━━ Recorded information

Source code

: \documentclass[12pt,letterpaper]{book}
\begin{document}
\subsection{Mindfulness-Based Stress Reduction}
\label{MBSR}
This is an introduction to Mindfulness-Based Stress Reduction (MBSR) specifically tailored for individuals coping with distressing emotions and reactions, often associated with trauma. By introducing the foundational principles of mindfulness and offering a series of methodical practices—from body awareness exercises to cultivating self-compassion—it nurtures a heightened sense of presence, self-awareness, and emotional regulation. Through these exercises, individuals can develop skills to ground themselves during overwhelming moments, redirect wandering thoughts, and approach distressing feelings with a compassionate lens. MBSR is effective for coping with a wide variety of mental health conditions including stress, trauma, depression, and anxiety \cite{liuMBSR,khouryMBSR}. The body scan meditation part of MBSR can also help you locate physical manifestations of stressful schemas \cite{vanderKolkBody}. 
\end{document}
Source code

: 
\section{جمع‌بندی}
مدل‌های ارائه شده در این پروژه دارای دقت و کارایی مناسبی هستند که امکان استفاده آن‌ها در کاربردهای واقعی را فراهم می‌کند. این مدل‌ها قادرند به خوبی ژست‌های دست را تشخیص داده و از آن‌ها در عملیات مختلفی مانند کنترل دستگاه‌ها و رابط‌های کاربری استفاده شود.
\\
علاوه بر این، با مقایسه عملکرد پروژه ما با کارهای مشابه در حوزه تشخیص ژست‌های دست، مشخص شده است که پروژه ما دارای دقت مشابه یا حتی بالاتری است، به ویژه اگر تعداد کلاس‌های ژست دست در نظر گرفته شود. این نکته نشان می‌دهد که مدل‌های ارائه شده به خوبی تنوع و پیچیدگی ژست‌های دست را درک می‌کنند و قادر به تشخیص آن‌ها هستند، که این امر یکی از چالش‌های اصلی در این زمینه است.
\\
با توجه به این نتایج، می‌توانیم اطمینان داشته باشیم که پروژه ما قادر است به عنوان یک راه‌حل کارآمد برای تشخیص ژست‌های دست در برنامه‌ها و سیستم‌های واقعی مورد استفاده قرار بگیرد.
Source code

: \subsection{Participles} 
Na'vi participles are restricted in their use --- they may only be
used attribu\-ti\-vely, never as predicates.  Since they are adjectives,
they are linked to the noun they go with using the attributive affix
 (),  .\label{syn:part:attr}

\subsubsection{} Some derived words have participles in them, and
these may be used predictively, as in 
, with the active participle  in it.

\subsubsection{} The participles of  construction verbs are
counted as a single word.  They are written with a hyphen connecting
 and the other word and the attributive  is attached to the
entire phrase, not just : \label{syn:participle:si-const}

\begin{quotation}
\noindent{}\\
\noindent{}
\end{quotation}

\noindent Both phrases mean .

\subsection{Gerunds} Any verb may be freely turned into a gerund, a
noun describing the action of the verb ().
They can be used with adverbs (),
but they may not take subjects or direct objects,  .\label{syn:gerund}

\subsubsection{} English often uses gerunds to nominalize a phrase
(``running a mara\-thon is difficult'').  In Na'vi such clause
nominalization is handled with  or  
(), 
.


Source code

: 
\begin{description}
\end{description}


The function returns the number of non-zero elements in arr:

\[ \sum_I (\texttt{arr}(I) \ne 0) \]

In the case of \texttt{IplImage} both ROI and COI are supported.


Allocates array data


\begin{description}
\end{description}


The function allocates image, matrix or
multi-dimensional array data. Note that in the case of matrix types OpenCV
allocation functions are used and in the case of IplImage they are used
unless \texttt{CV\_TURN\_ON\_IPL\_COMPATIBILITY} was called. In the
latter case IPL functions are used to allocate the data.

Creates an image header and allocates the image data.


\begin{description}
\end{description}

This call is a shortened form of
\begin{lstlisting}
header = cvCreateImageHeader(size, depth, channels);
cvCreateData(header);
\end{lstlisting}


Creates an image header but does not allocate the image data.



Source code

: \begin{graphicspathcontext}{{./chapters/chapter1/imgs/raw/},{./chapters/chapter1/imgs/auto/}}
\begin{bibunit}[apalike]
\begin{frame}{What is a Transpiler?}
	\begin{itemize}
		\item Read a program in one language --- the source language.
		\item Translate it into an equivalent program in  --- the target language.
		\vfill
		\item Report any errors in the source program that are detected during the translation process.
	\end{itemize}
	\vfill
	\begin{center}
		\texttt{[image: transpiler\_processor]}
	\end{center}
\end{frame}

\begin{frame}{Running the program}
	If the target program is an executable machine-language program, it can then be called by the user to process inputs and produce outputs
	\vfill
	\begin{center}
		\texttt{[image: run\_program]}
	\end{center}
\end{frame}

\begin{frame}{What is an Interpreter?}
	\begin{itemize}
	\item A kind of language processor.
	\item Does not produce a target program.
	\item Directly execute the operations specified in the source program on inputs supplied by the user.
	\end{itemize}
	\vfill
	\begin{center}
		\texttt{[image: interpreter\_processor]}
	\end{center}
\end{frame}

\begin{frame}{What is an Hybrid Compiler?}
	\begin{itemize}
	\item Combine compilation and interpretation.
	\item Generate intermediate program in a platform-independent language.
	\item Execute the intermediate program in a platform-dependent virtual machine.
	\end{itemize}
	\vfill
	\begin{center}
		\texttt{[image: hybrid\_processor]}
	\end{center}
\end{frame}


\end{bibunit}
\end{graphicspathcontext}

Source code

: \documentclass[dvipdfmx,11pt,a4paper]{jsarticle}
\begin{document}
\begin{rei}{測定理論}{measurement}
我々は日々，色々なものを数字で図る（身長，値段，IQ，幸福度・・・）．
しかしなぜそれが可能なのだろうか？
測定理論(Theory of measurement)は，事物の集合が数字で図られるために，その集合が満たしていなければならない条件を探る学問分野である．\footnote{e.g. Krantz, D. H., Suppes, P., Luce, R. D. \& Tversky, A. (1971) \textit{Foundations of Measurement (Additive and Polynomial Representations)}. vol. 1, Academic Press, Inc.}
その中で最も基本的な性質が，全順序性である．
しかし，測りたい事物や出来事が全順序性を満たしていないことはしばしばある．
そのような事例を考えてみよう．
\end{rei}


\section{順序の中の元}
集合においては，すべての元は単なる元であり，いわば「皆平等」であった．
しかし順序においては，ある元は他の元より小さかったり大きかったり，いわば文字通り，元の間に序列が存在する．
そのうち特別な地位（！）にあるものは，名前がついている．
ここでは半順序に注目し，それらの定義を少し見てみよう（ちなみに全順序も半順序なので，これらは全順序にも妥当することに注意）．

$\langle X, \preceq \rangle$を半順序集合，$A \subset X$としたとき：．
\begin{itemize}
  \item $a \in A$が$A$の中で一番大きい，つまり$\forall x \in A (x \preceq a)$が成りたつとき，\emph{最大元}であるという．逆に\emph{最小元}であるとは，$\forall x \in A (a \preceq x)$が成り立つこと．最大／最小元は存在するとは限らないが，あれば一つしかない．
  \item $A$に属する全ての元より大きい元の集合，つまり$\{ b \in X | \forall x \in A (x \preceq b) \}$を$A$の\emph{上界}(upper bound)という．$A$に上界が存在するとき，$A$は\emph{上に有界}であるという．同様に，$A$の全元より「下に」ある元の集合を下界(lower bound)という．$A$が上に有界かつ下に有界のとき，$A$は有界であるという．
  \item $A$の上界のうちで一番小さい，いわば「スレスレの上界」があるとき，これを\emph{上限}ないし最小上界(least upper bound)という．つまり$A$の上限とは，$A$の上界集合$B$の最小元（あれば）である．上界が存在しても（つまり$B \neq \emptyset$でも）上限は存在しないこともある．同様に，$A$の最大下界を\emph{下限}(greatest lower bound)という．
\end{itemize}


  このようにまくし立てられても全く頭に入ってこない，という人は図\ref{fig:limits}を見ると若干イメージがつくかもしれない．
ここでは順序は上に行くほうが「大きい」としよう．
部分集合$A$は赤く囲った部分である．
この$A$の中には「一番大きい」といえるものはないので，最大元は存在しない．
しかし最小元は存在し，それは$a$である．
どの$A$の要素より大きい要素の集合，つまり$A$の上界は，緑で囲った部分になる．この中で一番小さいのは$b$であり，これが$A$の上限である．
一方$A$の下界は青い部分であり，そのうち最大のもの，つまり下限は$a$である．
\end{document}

━━━━

— Instructions to follow —
Exactly the lines from the one containing "一方$A$の下界は青い部分であり，そのうち最大のもの，つまり下限は$a$である．" to the final line of the data, both included, should be printed, and nothing more.

— Solution to this problem —
一方$A$の下界は青い部分であり，そのうち最大のもの，つまり下限は$a$である．
\end{document}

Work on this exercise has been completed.